Supplied data:
★ ★ ★ ★ ★ ★ ★

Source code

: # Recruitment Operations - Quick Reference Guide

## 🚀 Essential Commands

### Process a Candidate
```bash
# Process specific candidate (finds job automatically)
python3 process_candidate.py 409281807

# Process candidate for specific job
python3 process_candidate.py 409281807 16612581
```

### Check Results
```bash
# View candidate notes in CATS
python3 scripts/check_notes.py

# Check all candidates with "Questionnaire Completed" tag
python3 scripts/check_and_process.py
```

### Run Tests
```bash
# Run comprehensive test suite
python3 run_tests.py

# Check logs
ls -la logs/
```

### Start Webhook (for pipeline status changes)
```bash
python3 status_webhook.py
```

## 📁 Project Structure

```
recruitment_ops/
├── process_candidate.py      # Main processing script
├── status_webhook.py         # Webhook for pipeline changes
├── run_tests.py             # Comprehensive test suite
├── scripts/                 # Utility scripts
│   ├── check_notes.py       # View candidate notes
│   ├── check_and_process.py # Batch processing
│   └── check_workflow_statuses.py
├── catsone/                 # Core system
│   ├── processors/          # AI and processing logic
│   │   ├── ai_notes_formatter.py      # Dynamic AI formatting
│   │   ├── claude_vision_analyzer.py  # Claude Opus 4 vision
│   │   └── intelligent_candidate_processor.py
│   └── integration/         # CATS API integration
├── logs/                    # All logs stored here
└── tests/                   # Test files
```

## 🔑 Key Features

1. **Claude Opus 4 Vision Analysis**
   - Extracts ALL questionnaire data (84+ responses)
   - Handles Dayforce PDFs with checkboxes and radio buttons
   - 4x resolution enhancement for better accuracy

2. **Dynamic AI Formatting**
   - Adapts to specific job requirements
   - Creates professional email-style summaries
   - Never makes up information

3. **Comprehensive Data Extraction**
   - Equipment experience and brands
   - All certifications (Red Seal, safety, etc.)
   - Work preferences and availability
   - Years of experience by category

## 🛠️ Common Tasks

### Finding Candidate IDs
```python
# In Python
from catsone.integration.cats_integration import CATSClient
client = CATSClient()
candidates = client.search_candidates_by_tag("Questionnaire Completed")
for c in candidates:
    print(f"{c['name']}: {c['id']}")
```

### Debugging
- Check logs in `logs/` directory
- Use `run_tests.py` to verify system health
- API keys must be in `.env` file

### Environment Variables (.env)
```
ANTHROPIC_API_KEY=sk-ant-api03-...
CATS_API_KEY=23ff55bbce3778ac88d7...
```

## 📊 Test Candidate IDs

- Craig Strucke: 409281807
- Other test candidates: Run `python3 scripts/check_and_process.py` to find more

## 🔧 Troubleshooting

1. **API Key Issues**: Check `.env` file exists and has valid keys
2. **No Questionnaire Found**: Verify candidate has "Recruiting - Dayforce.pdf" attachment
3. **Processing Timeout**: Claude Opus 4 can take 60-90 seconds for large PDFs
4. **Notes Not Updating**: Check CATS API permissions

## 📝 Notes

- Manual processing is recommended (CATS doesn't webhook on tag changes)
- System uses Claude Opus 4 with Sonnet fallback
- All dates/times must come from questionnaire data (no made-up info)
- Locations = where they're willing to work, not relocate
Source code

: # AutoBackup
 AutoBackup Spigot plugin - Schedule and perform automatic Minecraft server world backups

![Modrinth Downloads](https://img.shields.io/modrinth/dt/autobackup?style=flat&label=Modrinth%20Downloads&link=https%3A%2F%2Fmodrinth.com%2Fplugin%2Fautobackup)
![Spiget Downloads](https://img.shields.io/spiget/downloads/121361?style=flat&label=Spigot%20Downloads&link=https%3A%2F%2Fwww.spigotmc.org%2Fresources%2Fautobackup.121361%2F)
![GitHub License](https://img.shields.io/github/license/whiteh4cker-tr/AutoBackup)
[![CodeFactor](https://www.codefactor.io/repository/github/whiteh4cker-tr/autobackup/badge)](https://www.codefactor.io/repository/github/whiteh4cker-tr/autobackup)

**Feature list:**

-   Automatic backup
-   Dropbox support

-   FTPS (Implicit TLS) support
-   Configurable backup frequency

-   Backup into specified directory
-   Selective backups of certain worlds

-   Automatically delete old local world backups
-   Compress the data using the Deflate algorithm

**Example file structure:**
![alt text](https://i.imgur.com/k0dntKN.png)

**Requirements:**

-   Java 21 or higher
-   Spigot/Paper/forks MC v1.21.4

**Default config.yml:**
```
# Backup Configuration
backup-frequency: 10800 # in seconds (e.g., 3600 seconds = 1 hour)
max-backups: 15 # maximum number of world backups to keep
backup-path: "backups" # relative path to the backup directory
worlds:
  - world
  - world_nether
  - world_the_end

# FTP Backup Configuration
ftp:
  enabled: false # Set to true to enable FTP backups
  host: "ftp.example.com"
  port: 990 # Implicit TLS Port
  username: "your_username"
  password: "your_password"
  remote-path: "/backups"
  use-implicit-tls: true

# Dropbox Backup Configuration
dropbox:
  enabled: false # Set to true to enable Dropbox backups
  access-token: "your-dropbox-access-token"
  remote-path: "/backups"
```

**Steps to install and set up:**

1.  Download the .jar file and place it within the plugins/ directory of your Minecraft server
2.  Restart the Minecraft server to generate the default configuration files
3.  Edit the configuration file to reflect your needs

★ ★ ★ ★ ★ ★ ★

The expected answer is a copy of every line in the entries that holds the word "specific".

# Process specific candidate (finds job automatically)
# Process candidate for specific job
   - Adapts to specific job requirements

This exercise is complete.